START Records for processing

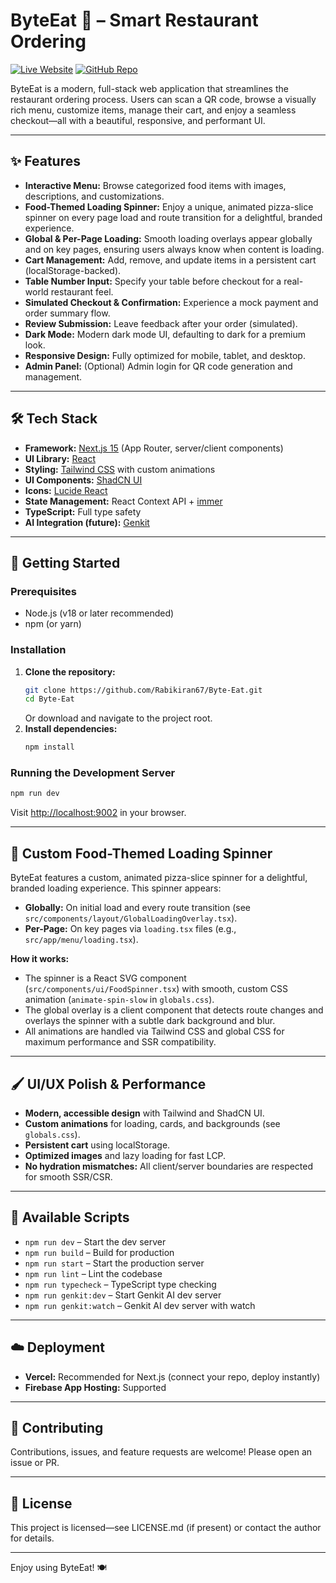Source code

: 
# ByteEat 🍕 – Smart Restaurant Ordering

[![Live Website](https://img.shields.io/badge/Live%20Site-byte--eat.vercel.app-brightgreen?style=for-the-badge&logo=vercel)](https://byte-eat.vercel.app/)
[![GitHub Repo](https://img.shields.io/badge/GitHub-Repo-blue?style=for-the-badge&logo=github)](https://github.com/Rabikiran67/Byte-Eat)

ByteEat is a modern, full-stack web application that streamlines the restaurant ordering process. Users can scan a QR code, browse a visually rich menu, customize items, manage their cart, and enjoy a seamless checkout—all with a beautiful, responsive, and performant UI.

---

## ✨ Features

- **Interactive Menu:** Browse categorized food items with images, descriptions, and customizations.
- **Food-Themed Loading Spinner:** Enjoy a unique, animated pizza-slice spinner on every page load and route transition for a delightful, branded experience.
- **Global & Per-Page Loading:** Smooth loading overlays appear globally and on key pages, ensuring users always know when content is loading.
- **Cart Management:** Add, remove, and update items in a persistent cart (localStorage-backed).
- **Table Number Input:** Specify your table before checkout for a real-world restaurant feel.
- **Simulated Checkout & Confirmation:** Experience a mock payment and order summary flow.
- **Review Submission:** Leave feedback after your order (simulated).
- **Dark Mode:** Modern dark mode UI, defaulting to dark for a premium look.
- **Responsive Design:** Fully optimized for mobile, tablet, and desktop.
- **Admin Panel:** (Optional) Admin login for QR code generation and management.

---

## 🛠️ Tech Stack

- **Framework:** [Next.js 15](https://nextjs.org/) (App Router, server/client components)
- **UI Library:** [React](https://react.dev/)
- **Styling:** [Tailwind CSS](https://tailwindcss.com/) with custom animations
- **UI Components:** [ShadCN UI](https://ui.shadcn.com/)
- **Icons:** [Lucide React](https://lucide.dev/)
- **State Management:** React Context API + [immer](https://immerjs.github.io/immer/)
- **TypeScript:** Full type safety
- **AI Integration (future):** [Genkit](https://firebase.google.com/docs/genkit)

---

## 🚀 Getting Started

### Prerequisites
- Node.js (v18 or later recommended)
- npm (or yarn)

### Installation
1. **Clone the repository:**
   ```bash
   git clone https://github.com/Rabikiran67/Byte-Eat.git
   cd Byte-Eat
   ```
   Or download and navigate to the project root.
2. **Install dependencies:**
   ```bash
   npm install
   ```

### Running the Development Server
```bash
npm run dev
```
Visit [http://localhost:9002](http://localhost:9002) in your browser.

---

## 🍕 Custom Food-Themed Loading Spinner

ByteEat features a custom, animated pizza-slice spinner for a delightful, branded loading experience. This spinner appears:
- **Globally:** On initial load and every route transition (see `src/components/layout/GlobalLoadingOverlay.tsx`).
- **Per-Page:** On key pages via `loading.tsx` files (e.g., `src/app/menu/loading.tsx`).

**How it works:**
- The spinner is a React SVG component (`src/components/ui/FoodSpinner.tsx`) with smooth, custom CSS animation (`animate-spin-slow` in `globals.css`).
- The global overlay is a client component that detects route changes and overlays the spinner with a subtle dark background and blur.
- All animations are handled via Tailwind CSS and global CSS for maximum performance and SSR compatibility.

---

## 🖌️ UI/UX Polish & Performance
- **Modern, accessible design** with Tailwind and ShadCN UI.
- **Custom animations** for loading, cards, and backgrounds (see `globals.css`).
- **Persistent cart** using localStorage.
- **Optimized images** and lazy loading for fast LCP.
- **No hydration mismatches:** All client/server boundaries are respected for smooth SSR/CSR.

---

## 📜 Available Scripts
- `npm run dev` – Start the dev server
- `npm run build` – Build for production
- `npm run start` – Start the production server
- `npm run lint` – Lint the codebase
- `npm run typecheck` – TypeScript type checking
- `npm run genkit:dev` – Start Genkit AI dev server
- `npm run genkit:watch` – Genkit AI dev server with watch

---

## ☁️ Deployment
- **Vercel:** Recommended for Next.js (connect your repo, deploy instantly)
- **Firebase App Hosting:** Supported

---

## 🤝 Contributing
Contributions, issues, and feature requests are welcome! Please open an issue or PR.

---

## 📄 License
This project is licensed—see LICENSE.md (if present) or contact the author for details.

---

Enjoy using ByteEat! 🍽️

END Records for processing

Where does the word "animations" occur in the records? Return every line that holds it.

- **Styling:** [Tailwind CSS](https://tailwindcss.com/) with custom animations
- All animations are handled via Tailwind CSS and global CSS for maximum performance and SSR compatibility.
- **Custom animations** for loading, cards, and backgrounds (see `globals.css`).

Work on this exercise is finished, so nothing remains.